Sunday, March 17, 2013

March 17- Boston Red Sox



Tonight’s post will be taken with a different approach. While a few of the others in the past have involved me enjoying a good beer that I nursed throughout the writing process, with this one I will be completely inebriated. I’ve slugged down two Pabst Blue Ribbons, a pint of Guinness and a shot of Jameson… all on an empty stomach. I know I don’t need to do this. Hell, there may not even be anything really that original about it. Nonetheless, it’s St. Patrick’s Day and I’m Irish. Like the famous Irish writers who have come before me (James Joyce, Flann O’Brien and William B. Yeats) I have elected to follow in their footsteps and try to come up with something profound… but probably won’t. Enjoy!

Boston has been long known as a hot bed for the Irish immigrants and their families who sailed across the Atlantic in the hopes of making it big in America. Like their ancestors who came before them, professional baseball players are hardly different. Both had a particular skill or talent, and both had dreams of making it big in the country which has always been overtly prosperous. However, like Irish of old, sometimes you’re never given your shot; sometimes hard times and the unfortunately reality that your time has come to an end lies in your path.
This cap was first used on St. Paddy's in 2004 and every subsequent March 17th since.

#48- Unless you’re an extreme baseball historian, I highly doubt that any of you know who Tim Lollar is or was. Hell, prior to three days ago I didn’t even have a clue. But, in keeping with the day, and what I said in the previous paragraph, I doubt very few of you will forget him.

For the longest time I had always thought that the Boston Red Sox were the first team to introduce the green St. Patrick Day uniforms to Spring Training. The reality was that the Los Angeles Dodgers had done it briefly in the 1960s with their warm-up uniforms, but it was the 1978 Cincinnati Reds that first donned the actual St. Paddy’s unis in a game against the previous year’s World Series champion New York Yankees. But, as years passed and more and more teams jumped in the St. Paddy’s Day bandwagon it was only a matter of time before the Red Sox took notice as well. 1994 was the first year the Red Sox partook to be exact.

In keeping with the date and team I had to search intently through years of facts, numbers and stores in order to put together a legitimate St. Patrick’s Day story for the Red Sox. Unfortunately, no matter which book I combed through, and no matter which Web sites I pillaged, all I could find was this name, Tim Lollar.

Lollar was born on St. Patrick’s Day of 1956 in Poplar Bluff, Missouri. He attended the University of Arkansas in Fayetteville and was drafted as a pitcher by the Yankees in the fourth round of the 1978 amateur draft. His career only lasted seven years, at which his most notable statistical came in 1982 with the San Diego Padres when he went 16-9 with a 3.13 ERA and 150 strikeouts. Lollar had begun his career as a starting pitcher; however, by the time he got to the Red Sox in 1986 he was utilized more out of the bullpen.

Lollar pitched in 32 games in ’86, going 2-0 with a 6.91 ERA for hands down the worst year of his career. His performance that season was so questionable that his final career game came on October 5th, a few games before the season had ended. Lollar was so disregarded by the Sox that they left him off the playoff roster. The only time Lollar ever got a chance to lay in the postseason came in 1984 with the Padres in the National League Championship Series and the World Series against the Detroit Tigers. His performance in the ’94 World Series ended with 1 2/3 innings pitched, four earned runs, four hits, four walks, a home run given up and a loss. But that’s the way it goes in the Show sometimes. You have your good days, and certainly your bad ones. The one thing I can’t help but think about is Game 6 of the ’86 Series. Had Calvin Schiraldi gotten that final out against Gary Carter in the bottom of the 10th inning, Lollar would have had himself a World Series ring to at least be prideful about. For Schiraldi, that was certainly a bad day; a day that affected more than the men on the field, but the guys who never got their shot to redeem themselves in the postseason.
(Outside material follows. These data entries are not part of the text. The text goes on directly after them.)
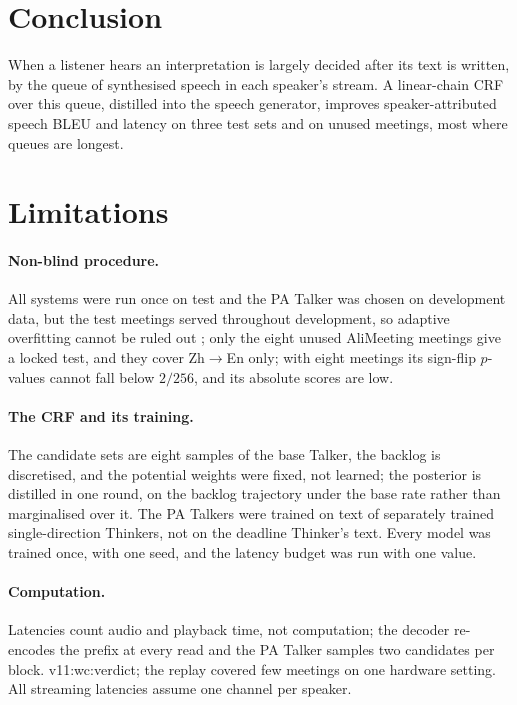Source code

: \section{Conclusion}
\label{sec:conclusion}

When a listener hears an interpretation is largely decided after its text is written, by the queue of synthesised
speech in each speaker's stream. A linear-chain CRF over this queue, distilled into the speech generator, improves
speaker-attributed speech BLEU and latency on three test sets and on unused meetings, most where queues are longest.

\section*{Limitations}

\paragraph{Non-blind procedure.}\label{sec:res-hygiene} All systems were run once on test and the PA Talker was chosen
on development data, but the test meetings served throughout development, so adaptive overfitting cannot be ruled out%
\ifAliEval{}; only the eight unused AliMeeting meetings give a locked test, and they cover Zh$\rightarrow$En only;
with eight meetings its sign-flip $p$-values cannot fall below $2/256$, and its absolute scores are low\fi.

\paragraph{The CRF and its training.} The candidate sets are eight samples of the base Talker, the backlog is
discretised, and the potential weights were fixed, not learned; the posterior is distilled in one round, on the backlog
trajectory under the base rate rather than marginalised over it. The PA Talkers were trained on text of separately
trained single-direction Thinkers, not on the deadline Thinker's text. Every model was trained once, with one
seed, and the latency budget was run with one value.

\paragraph{Computation.} Latencies count audio and playback time, not computation; the decoder re-encodes the prefix
at every read and the PA Talker samples two candidates per block.\ifWallclock{} \num{v11:wc:verdict}; the replay
covered few meetings on one hardware setting.\fi{} All streaming latencies assume one channel per speaker.

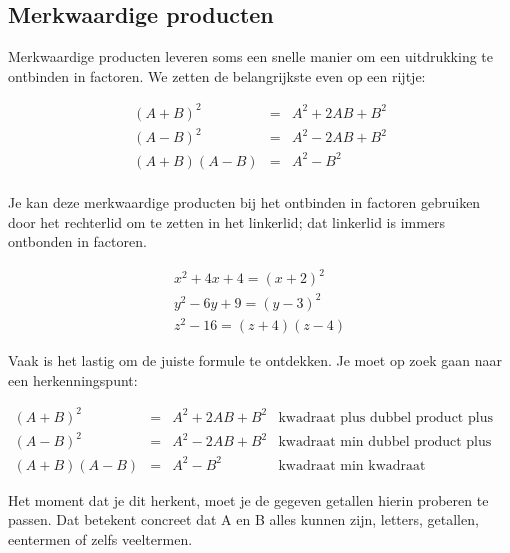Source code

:\subsection{Merkwaardige producten}
Merkwaardige producten leveren soms een snelle manier om een uitdrukking te ontbinden in factoren. We zetten de belangrijkste even op een rijtje:

		\begin{ftonthoud}
			\begin{eqnarray*}
		(A+B)^2 &=& A^2+2AB+B^2 \\
		(A-B)^2 &=& A^2-2AB+B^2 \\
		(A+B)(A-B) &=& A^2-B^2 \\
		\end{eqnarray*}
		\end{ftonthoud}

Je kan deze merkwaardige producten bij het ontbinden in factoren gebruiken door het rechterlid om te zetten in het linkerlid; dat linkerlid is immers ontbonden in factoren.

\begin{voorbeeld}
	\begin{eqnarray*}
	x^2+4x+4=(x+2)^2\\
	y^2-6y+9=(y-3)^2\\
	z^2-16=(z+4)(z-4)
	\end{eqnarray*}
\end{voorbeeld}

Vaak is het lastig om de juiste formule te ontdekken. Je moet op zoek gaan naar een herkenningspunt:

\begin{center}
	$\begin{array}{ccll}
	(A+B)^2 &=& A^2+2AB+B^2 & \text{kwadraat plus dubbel product plus kwadraat} \\
	(A-B)^2 &=& A^2-2AB+B^2 & \text{kwadraat min dubbel product plus kwadraat} \\
	(A+B)(A-B) &=& A^2-B^2 & \text{kwadraat min kwadraat}
	\end{array}$
\end{center}

Het moment dat je dit herkent, moet je de gegeven getallen hierin proberen te passen. Dat betekent concreet dat A en B alles kunnen zijn, letters, getallen, eentermen of zelfs veeltermen.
After Lollar’s career ended he moved to Lakewood, Colorado and got heavily into the golf scene. So much that he became a PGA pro and built a more successful career as an instructor.

Unfortunately there’s not much else to be said about him. I still find it a bit odd that this is the only St. Patrick’s Day related bit of fodder within the history of the Red Sox organization; however, since the day falls within Spring Training, I suppose there isn’t much that can be done about that.